The spelling conventions suggested here for current-day Swahili reflect those developed by Marehemu Mu'allim Sheikh Yahya Ali Omar, and used in various manuscripts he wrote, along with the principles set out in the academic article he wrote in collaboration with PJL Frankl [1]. This section sets out the main elements of my interpretation of these source, giving various examples. I would be happy to hear from anyone who has any comments on the conventions.

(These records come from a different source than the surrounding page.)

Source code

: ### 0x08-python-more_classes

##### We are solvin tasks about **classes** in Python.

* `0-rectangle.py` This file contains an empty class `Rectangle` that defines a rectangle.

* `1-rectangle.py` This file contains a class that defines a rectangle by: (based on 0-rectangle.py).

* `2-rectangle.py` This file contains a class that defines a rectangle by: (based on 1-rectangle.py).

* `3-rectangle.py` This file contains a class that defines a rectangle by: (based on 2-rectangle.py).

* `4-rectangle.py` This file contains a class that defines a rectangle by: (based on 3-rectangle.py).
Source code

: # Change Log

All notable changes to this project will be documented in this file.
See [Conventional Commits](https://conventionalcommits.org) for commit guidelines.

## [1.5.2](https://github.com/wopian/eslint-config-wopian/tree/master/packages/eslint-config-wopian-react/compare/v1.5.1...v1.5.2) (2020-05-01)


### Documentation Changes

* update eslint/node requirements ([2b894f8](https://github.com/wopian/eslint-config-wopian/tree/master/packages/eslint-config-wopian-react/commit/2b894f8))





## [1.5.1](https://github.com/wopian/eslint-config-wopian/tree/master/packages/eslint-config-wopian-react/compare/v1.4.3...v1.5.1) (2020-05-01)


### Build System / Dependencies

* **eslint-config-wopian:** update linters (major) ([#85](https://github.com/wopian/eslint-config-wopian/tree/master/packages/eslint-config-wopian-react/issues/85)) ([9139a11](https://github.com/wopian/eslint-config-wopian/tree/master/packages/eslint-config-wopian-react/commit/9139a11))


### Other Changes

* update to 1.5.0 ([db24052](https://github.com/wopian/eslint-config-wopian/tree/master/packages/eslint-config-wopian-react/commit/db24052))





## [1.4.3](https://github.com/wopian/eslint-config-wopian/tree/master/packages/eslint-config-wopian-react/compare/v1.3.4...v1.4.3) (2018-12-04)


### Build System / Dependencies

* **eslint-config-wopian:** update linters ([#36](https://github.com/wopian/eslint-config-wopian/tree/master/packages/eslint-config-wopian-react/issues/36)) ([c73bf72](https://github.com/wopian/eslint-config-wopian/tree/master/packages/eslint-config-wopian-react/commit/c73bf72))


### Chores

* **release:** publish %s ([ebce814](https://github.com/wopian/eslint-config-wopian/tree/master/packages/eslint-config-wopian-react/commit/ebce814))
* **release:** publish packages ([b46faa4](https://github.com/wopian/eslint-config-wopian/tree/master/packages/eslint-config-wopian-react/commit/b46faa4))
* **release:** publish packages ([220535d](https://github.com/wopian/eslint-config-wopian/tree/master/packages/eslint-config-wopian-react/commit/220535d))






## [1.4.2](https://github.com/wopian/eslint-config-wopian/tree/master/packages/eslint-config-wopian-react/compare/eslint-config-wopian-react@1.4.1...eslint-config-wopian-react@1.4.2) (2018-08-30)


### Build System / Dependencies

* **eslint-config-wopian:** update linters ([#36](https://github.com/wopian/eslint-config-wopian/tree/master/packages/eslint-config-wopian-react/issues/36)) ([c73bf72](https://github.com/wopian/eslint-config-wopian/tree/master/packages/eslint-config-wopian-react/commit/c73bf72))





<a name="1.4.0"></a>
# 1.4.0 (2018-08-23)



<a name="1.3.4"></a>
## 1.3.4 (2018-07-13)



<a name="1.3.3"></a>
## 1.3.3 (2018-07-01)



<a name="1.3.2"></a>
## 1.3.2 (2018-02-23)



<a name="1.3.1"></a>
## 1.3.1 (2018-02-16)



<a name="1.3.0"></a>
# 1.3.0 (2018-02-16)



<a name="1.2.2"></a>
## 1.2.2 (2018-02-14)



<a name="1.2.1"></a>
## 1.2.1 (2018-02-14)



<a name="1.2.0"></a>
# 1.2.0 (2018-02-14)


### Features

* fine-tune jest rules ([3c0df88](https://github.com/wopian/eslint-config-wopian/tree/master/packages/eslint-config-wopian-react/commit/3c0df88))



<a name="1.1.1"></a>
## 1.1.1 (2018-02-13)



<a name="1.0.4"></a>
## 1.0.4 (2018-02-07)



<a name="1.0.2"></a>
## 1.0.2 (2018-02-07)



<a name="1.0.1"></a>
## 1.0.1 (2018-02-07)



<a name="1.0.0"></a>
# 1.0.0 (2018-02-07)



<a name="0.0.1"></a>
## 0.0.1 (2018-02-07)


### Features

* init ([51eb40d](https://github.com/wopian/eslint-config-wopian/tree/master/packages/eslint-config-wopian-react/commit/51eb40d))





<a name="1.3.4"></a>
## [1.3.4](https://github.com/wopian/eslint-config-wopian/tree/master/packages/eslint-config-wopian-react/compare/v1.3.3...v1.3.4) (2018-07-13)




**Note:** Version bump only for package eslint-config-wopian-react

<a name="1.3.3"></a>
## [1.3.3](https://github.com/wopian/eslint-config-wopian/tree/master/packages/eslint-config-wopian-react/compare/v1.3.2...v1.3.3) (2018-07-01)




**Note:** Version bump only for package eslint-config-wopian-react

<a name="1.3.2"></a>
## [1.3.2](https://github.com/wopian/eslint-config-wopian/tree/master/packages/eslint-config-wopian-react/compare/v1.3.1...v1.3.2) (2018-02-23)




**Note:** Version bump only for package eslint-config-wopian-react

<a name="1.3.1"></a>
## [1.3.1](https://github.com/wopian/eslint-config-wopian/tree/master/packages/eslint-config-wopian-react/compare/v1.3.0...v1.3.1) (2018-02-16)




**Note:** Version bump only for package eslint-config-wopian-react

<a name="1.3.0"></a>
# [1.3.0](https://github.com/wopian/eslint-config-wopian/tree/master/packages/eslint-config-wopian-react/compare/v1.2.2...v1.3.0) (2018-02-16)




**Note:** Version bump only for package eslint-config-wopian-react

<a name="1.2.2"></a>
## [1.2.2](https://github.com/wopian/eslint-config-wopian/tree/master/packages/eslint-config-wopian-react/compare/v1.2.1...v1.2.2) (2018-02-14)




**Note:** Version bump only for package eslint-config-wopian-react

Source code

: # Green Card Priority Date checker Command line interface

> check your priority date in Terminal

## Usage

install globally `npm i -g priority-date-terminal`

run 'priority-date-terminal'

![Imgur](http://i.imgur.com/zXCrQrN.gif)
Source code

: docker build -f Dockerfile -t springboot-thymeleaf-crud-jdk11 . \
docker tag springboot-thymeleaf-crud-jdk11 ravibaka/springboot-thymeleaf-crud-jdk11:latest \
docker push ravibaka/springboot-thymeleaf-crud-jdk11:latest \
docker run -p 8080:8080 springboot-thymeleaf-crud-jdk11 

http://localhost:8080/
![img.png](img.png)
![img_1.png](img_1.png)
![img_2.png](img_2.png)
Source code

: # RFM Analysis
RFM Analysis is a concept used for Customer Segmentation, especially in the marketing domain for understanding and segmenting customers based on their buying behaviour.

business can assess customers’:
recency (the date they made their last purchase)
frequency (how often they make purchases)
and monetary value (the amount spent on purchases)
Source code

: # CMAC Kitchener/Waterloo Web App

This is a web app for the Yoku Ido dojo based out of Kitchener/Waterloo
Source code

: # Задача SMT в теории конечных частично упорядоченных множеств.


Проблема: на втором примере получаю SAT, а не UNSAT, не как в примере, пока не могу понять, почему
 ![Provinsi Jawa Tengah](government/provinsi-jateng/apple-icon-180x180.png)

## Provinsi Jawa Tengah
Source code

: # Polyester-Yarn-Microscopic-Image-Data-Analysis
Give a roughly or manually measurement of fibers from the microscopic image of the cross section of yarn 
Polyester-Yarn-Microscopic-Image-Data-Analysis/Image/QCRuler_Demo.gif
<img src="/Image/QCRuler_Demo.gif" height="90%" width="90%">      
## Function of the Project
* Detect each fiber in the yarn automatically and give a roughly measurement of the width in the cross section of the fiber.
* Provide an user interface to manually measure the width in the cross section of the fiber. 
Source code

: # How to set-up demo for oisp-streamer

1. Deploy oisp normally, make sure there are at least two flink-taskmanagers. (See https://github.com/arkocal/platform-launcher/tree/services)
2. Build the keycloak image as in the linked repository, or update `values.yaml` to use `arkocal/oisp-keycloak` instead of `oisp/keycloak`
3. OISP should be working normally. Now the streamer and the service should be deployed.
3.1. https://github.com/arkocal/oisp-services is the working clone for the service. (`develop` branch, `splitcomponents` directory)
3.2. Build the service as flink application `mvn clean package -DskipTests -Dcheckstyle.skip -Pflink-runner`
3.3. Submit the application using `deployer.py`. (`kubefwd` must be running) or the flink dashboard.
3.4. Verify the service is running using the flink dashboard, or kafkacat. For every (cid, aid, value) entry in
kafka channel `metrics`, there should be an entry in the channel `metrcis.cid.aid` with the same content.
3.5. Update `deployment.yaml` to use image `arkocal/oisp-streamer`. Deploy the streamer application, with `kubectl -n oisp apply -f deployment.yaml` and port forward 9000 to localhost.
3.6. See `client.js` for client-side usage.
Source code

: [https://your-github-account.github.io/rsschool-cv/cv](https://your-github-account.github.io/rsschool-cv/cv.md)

[1] Omar, YA in collaboration with Frankl PJL (1997): "An historical review of the Arabic rendering of Swahili, together with proposals for the development of a Swahili writing system in Arabic script." Journal of the Royal Asiatic Society, Series 3, 7, 1: 55-71.

  • Word segmentation is as for current-day Swahili in Roman script. This means that items such as لَ زَ يَ نَ na, ya, za, la are written separately from the following word, even though in manuscripts they may be written attached to that word.
  • All short vowels are marked. Although short vowels are usually omitted in Arabic, this is inadvisable in Swahili because of the different structure of the language, and also because Swahili has 5 vowels instead of 3.
  • The penultimate syllable of a word has its stress/length marked by writing it with a long vowel. ا is used for a, ي for e and i, and و for o and u. (The short vowels a, i, u may be omitted when they occur before a long vowel, eg ساسَ instead of سَاسَ (sasa, now), but this is not recommended.) This also helps to delimit individual words in the Arabic script.
  • Initial vowels use the vowel-carriers أ (a, o, u) or إ (e, i), eg أَنَسٖيمَanasema, he is speaking﴿, أُڠَالِ (ugali, porridge), إِذِينِ (idhini, permission).
  • The order of typing is: vowel carrier, then short vowel, then long vowel (if applicable).
  • Word-final vowel sequences [1] are written using vowel-carriers. ئ is used when the first vowel of the word-final sequence is e or i: كُپٗكٖئَ (kupokea, to receive), كُتِئَ (kutia, to place). ؤ is used when the first vowel of the word-final sequence is o or u: كُپٗؤَ (kupoa, to cool), كُسُڠُؤَ (kusugua, to rub). Note that in these instances, there is no need to add a long vowel for the penultimate syllable - thus كُپٖئَ (kupea, to sweep), and not كُپٖيئَ, and كُتٗؤَ (kutoa, to produce), and not كُتٗوؤَ. When the first vowel of the word-final sequence is a, ء (hamza) preceded by ا is used to carry the vowel: مَفَاءَ (mafaa, usefulness), تَاءِ (tai, vulture), بَاءٗ (bao, plank)
  • Word-internal vowel sequences [1] use ئ as the vowel-carrier when the second vowel of the word-internal sequence is e or i: شَئِيرِ (shairi, poetry), كِئِينِ (kiini, pith), كُئِيتَ (kuita, to call). When the second vowel of the word-internal sequence is o or u, ؤ is the vowel-carrier: شَؤُورِ (shauri, advice), مٖؤُوپٖ (meupe, white [class 6]), كُؤٗونَ (kuona, to see). Where a is the second vowel of the word-internal sequence, the vowel-carrier is ئ if the first vowel is e, i, eg ڤِئَازِ (viazi, potatoes), and ؤ if the first vowel is o, u, eg كُؤَنْدِيكَ (kuandika, to write). In the sequence aa, the vowel-carrier أ is used: مَأَنْدِيشِ (maandishi, manuscripts). Note that in these instances, in contrast to word-final vowel sequences, a long vowel is written for the penultimate syllable where appropriate.
  • Arabic letters in loanwords should ideally use the original Arabic letter, but where that is not appropriate they can be written as an Arabic transliteration of the Roman letter, eg ذ instead of ض or ظ. Note that the Roman to Arabic converter will always do this, since the standard Swahili Roman orthography does not preserve these distinctions.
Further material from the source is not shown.